* [What to work on] Each record that follows is to be transcribed exactly, excluding its images.

(Saved entries)
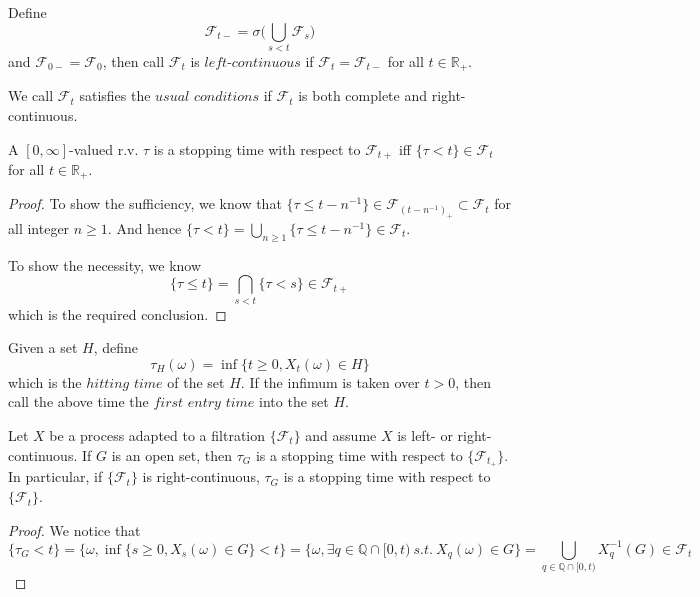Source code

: \documentclass[lang=en, color=blue, ]{elegantbook}
\newcommand{\F}{\mathcal{F}}
\newcommand{\R}{\mathbb{R}}
\newcommand{\Q}{\mathbb{Q}}
\begin{document}
\begin{definition}
    Define
    \[\F_{t-} = \sigma\Big(\bigcup_{s<t}\F_s\Big)\]
    and $\F_{0-} = \F_0$, then call $\F_t$ is $left$-$continuous$ if $\F_t = \F_{t-}$ for all $t\in\R_+$.
\end{definition}

\begin{definition}
    We call $\F_t$ satisfies the $usual$ $conditions$ if $\F_t$ is both complete and right-continuous. 
\end{definition}

\begin{lemma}
    A $[0,\infty]$-valued r.v. $\tau$ is a stopping time with respect to $\F_{t+}$ iff $\{\tau < t\}\in \F_t$ for all $t\in \R_+$.
\end{lemma}
\begin{proof}\par
    To show the sufficiency, we know that $\{\tau \leq t-n^{-1}\} \in \F_{(t-{n^{-1}})_+} \subset \F_t$ for all integer $n\geq 1$. And hence $\{\tau < t\} = \bigcup_{n\geq 1}\{\tau \leq t-n^{-1}\} \in \F_{t}$.\par
    To show the necessity, we know
    \[\{\tau\leq t\} = \bigcap_{s<t} \{\tau < s\} \in \F_{t+}\]
    which is the required conclusion.
\end{proof}

\begin{definition}
    Given a set $H$, define
    \[\tau_H(\omega) = \inf\{t\geq 0, X_t(\omega) \in H\}\]
    which is the $hitting$ $time$ of the set $H$. If the infimum is taken over $t>0$, then call the above time the $first$ $entry$ $time$ into the set $H$.
\end{definition}

\begin{lemma}
    Let $X$ be a process adapted to a filtration $\{\F_t\}$ and assume $X$ is left- or right-continuous. If $G$ is an open set, then $\tau_G$ is a stopping time with respect to $\{\F_{t_+}\}$. In particular, if $\{\F_t\}$ is right-continuous, $\tau_G$ is a stopping time with respect to $\{\F_t\}$.
\end{lemma}
\begin{proof}\par
    We notice that
    \[\{\tau_G < t\} = \{\omega, \inf\{s\geq 0, X_s(\omega) \in G\}<t\} = \{\omega, \exists q\in\Q\cap[0,t)\ s.t.\ X_q(\omega)\in G\} = \bigcup_{q\in \Q\cap[0,t)} X_q^{-1}(G) \in \F_t\]
\end{proof}
\end{document}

* [Result of the task]
Source code

: \documentclass[lang=en, color=blue, ]{elegantbook}
\newcommand{\F}{\mathcal{F}}
\newcommand{\R}{\mathbb{R}}
\newcommand{\Q}{\mathbb{Q}}
\begin{document}
\begin{definition}
    Define
    \[\F_{t-} = \sigma\Big(\bigcup_{s<t}\F_s\Big)\]
    and $\F_{0-} = \F_0$, then call $\F_t$ is $left$-$continuous$ if $\F_t = \F_{t-}$ for all $t\in\R_+$.
\end{definition}

\begin{definition}
    We call $\F_t$ satisfies the $usual$ $conditions$ if $\F_t$ is both complete and right-continuous. 
\end{definition}

\begin{lemma}
    A $[0,\infty]$-valued r.v. $\tau$ is a stopping time with respect to $\F_{t+}$ iff $\{\tau < t\}\in \F_t$ for all $t\in \R_+$.
\end{lemma}
\begin{proof}\par
    To show the sufficiency, we know that $\{\tau \leq t-n^{-1}\} \in \F_{(t-{n^{-1}})_+} \subset \F_t$ for all integer $n\geq 1$. And hence $\{\tau < t\} = \bigcup_{n\geq 1}\{\tau \leq t-n^{-1}\} \in \F_{t}$.\par
    To show the necessity, we know
    \[\{\tau\leq t\} = \bigcap_{s<t} \{\tau < s\} \in \F_{t+}\]
    which is the required conclusion.
\end{proof}

\begin{definition}
    Given a set $H$, define
    \[\tau_H(\omega) = \inf\{t\geq 0, X_t(\omega) \in H\}\]
    which is the $hitting$ $time$ of the set $H$. If the infimum is taken over $t>0$, then call the above time the $first$ $entry$ $time$ into the set $H$.
\end{definition}

\begin{lemma}
    Let $X$ be a process adapted to a filtration $\{\F_t\}$ and assume $X$ is left- or right-continuous. If $G$ is an open set, then $\tau_G$ is a stopping time with respect to $\{\F_{t_+}\}$. In particular, if $\{\F_t\}$ is right-continuous, $\tau_G$ is a stopping time with respect to $\{\F_t\}$.
\end{lemma}
\begin{proof}\par
    We notice that
    \[\{\tau_G < t\} = \{\omega, \inf\{s\geq 0, X_s(\omega) \in G\}<t\} = \{\omega, \exists q\in\Q\cap[0,t)\ s.t.\ X_q(\omega)\in G\} = \bigcup_{q\in \Q\cap[0,t)} X_q^{-1}(G) \in \F_t\]
\end{proof}
\end{document}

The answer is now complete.